## EXERCISE INPUT

•••

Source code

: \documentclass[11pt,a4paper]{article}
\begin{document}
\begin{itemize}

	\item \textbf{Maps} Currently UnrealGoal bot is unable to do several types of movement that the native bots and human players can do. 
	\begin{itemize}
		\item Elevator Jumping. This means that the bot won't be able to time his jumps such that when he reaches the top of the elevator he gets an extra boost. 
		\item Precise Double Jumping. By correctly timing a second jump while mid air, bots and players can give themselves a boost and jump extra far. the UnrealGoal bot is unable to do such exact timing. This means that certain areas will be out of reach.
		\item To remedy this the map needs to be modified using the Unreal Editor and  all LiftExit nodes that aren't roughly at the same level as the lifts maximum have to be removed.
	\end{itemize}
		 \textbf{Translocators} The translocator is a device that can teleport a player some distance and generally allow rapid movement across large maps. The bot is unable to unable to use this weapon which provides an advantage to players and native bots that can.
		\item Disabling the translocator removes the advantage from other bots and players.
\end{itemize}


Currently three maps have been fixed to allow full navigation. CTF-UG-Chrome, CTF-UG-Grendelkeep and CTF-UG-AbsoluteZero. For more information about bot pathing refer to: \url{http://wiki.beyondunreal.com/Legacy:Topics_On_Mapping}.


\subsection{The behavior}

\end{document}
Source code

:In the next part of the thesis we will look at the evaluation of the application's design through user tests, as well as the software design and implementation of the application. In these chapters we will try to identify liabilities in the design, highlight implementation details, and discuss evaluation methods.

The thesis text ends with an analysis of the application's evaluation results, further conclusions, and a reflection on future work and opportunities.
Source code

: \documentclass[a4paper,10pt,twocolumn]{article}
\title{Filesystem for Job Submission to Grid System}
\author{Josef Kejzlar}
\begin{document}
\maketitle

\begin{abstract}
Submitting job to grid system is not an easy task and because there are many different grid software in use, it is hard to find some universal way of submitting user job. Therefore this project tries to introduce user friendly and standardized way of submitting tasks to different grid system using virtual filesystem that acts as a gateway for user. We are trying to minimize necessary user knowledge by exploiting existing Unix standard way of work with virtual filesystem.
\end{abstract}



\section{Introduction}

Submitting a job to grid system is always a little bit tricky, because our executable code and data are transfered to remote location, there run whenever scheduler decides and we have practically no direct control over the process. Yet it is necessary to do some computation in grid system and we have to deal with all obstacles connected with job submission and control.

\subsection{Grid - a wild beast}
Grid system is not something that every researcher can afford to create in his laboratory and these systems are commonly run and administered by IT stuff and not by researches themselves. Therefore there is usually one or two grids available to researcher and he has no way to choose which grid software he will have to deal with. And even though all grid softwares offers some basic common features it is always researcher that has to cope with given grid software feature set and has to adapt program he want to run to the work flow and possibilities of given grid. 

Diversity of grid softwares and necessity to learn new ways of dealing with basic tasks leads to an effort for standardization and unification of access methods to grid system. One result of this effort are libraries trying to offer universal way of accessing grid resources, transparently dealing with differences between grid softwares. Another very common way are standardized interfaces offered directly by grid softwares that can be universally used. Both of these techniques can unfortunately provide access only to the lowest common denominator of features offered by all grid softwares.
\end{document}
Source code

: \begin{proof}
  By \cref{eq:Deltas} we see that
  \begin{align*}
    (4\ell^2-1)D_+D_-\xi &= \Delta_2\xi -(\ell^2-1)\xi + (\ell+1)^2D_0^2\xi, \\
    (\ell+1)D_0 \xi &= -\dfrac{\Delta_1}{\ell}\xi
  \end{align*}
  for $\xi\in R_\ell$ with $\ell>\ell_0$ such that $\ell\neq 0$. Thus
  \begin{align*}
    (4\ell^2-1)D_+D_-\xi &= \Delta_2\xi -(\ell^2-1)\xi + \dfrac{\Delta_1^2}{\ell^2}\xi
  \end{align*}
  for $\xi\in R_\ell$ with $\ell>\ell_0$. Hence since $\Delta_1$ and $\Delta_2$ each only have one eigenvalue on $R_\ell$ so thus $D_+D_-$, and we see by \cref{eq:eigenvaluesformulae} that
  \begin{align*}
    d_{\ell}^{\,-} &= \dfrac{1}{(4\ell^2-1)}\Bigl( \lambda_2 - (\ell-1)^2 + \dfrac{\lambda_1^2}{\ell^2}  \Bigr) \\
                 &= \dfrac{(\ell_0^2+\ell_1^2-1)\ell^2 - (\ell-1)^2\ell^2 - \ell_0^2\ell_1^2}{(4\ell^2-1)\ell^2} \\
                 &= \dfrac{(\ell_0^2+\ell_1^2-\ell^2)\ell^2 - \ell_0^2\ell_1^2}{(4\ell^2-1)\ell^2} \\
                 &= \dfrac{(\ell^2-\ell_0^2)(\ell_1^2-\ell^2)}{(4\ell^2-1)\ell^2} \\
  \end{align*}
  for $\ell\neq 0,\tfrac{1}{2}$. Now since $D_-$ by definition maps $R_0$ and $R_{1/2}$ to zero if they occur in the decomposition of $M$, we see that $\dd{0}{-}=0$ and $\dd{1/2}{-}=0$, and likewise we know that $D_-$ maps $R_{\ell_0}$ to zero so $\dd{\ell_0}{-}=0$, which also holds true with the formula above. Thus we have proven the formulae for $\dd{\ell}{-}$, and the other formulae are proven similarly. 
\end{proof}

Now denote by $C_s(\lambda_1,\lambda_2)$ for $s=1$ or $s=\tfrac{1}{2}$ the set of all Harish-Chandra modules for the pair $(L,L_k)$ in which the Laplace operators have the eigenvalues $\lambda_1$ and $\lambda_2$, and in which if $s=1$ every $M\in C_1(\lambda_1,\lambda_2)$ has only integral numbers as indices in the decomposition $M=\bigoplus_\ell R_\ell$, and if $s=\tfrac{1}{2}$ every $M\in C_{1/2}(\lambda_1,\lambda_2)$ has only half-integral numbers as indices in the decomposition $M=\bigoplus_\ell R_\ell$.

•••

## YOUR INSTRUCTIONS
Copy out the entire listing again, word for word.

## REPLY
Source code

: \documentclass[11pt,a4paper]{article}
\begin{document}
\begin{itemize}

	\item \textbf{Maps} Currently UnrealGoal bot is unable to do several types of movement that the native bots and human players can do. 
	\begin{itemize}
		\item Elevator Jumping. This means that the bot won't be able to time his jumps such that when he reaches the top of the elevator he gets an extra boost. 
		\item Precise Double Jumping. By correctly timing a second jump while mid air, bots and players can give themselves a boost and jump extra far. the UnrealGoal bot is unable to do such exact timing. This means that certain areas will be out of reach.
		\item To remedy this the map needs to be modified using the Unreal Editor and  all LiftExit nodes that aren't roughly at the same level as the lifts maximum have to be removed.
	\end{itemize}
		 \textbf{Translocators} The translocator is a device that can teleport a player some distance and generally allow rapid movement across large maps. The bot is unable to unable to use this weapon which provides an advantage to players and native bots that can.
		\item Disabling the translocator removes the advantage from other bots and players.
\end{itemize}


Currently three maps have been fixed to allow full navigation. CTF-UG-Chrome, CTF-UG-Grendelkeep and CTF-UG-AbsoluteZero. For more information about bot pathing refer to: \url{http://wiki.beyondunreal.com/Legacy:Topics_On_Mapping}.


\subsection{The behavior}

\end{document}
Source code

:In the next part of the thesis we will look at the evaluation of the application's design through user tests, as well as the software design and implementation of the application. In these chapters we will try to identify liabilities in the design, highlight implementation details, and discuss evaluation methods.

The thesis text ends with an analysis of the application's evaluation results, further conclusions, and a reflection on future work and opportunities.
Source code

: \documentclass[a4paper,10pt,twocolumn]{article}
\title{Filesystem for Job Submission to Grid System}
\author{Josef Kejzlar}
\begin{document}
\maketitle

\begin{abstract}
Submitting job to grid system is not an easy task and because there are many different grid software in use, it is hard to find some universal way of submitting user job. Therefore this project tries to introduce user friendly and standardized way of submitting tasks to different grid system using virtual filesystem that acts as a gateway for user. We are trying to minimize necessary user knowledge by exploiting existing Unix standard way of work with virtual filesystem.
\end{abstract}



\section{Introduction}

Submitting a job to grid system is always a little bit tricky, because our executable code and data are transfered to remote location, there run whenever scheduler decides and we have practically no direct control over the process. Yet it is necessary to do some computation in grid system and we have to deal with all obstacles connected with job submission and control.

\subsection{Grid - a wild beast}
Grid system is not something that every researcher can afford to create in his laboratory and these systems are commonly run and administered by IT stuff and not by researches themselves. Therefore there is usually one or two grids available to researcher and he has no way to choose which grid software he will have to deal with. And even though all grid softwares offers some basic common features it is always researcher that has to cope with given grid software feature set and has to adapt program he want to run to the work flow and possibilities of given grid. 

Diversity of grid softwares and necessity to learn new ways of dealing with basic tasks leads to an effort for standardization and unification of access methods to grid system. One result of this effort are libraries trying to offer universal way of accessing grid resources, transparently dealing with differences between grid softwares. Another very common way are standardized interfaces offered directly by grid softwares that can be universally used. Both of these techniques can unfortunately provide access only to the lowest common denominator of features offered by all grid softwares.
\end{document}
Source code

: \begin{proof}
  By \cref{eq:Deltas} we see that
  \begin{align*}
    (4\ell^2-1)D_+D_-\xi &= \Delta_2\xi -(\ell^2-1)\xi + (\ell+1)^2D_0^2\xi, \\
    (\ell+1)D_0 \xi &= -\dfrac{\Delta_1}{\ell}\xi
  \end{align*}
  for $\xi\in R_\ell$ with $\ell>\ell_0$ such that $\ell\neq 0$. Thus
  \begin{align*}
    (4\ell^2-1)D_+D_-\xi &= \Delta_2\xi -(\ell^2-1)\xi + \dfrac{\Delta_1^2}{\ell^2}\xi
  \end{align*}
  for $\xi\in R_\ell$ with $\ell>\ell_0$. Hence since $\Delta_1$ and $\Delta_2$ each only have one eigenvalue on $R_\ell$ so thus $D_+D_-$, and we see by \cref{eq:eigenvaluesformulae} that
  \begin{align*}
    d_{\ell}^{\,-} &= \dfrac{1}{(4\ell^2-1)}\Bigl( \lambda_2 - (\ell-1)^2 + \dfrac{\lambda_1^2}{\ell^2}  \Bigr) \\
                 &= \dfrac{(\ell_0^2+\ell_1^2-1)\ell^2 - (\ell-1)^2\ell^2 - \ell_0^2\ell_1^2}{(4\ell^2-1)\ell^2} \\
                 &= \dfrac{(\ell_0^2+\ell_1^2-\ell^2)\ell^2 - \ell_0^2\ell_1^2}{(4\ell^2-1)\ell^2} \\
                 &= \dfrac{(\ell^2-\ell_0^2)(\ell_1^2-\ell^2)}{(4\ell^2-1)\ell^2} \\
  \end{align*}
  for $\ell\neq 0,\tfrac{1}{2}$. Now since $D_-$ by definition maps $R_0$ and $R_{1/2}$ to zero if they occur in the decomposition of $M$, we see that $\dd{0}{-}=0$ and $\dd{1/2}{-}=0$, and likewise we know that $D_-$ maps $R_{\ell_0}$ to zero so $\dd{\ell_0}{-}=0$, which also holds true with the formula above. Thus we have proven the formulae for $\dd{\ell}{-}$, and the other formulae are proven similarly. 
\end{proof}

Now denote by $C_s(\lambda_1,\lambda_2)$ for $s=1$ or $s=\tfrac{1}{2}$ the set of all Harish-Chandra modules for the pair $(L,L_k)$ in which the Laplace operators have the eigenvalues $\lambda_1$ and $\lambda_2$, and in which if $s=1$ every $M\in C_1(\lambda_1,\lambda_2)$ has only integral numbers as indices in the decomposition $M=\bigoplus_\ell R_\ell$, and if $s=\tfrac{1}{2}$ every $M\in C_{1/2}(\lambda_1,\lambda_2)$ has only half-integral numbers as indices in the decomposition $M=\bigoplus_\ell R_\ell$.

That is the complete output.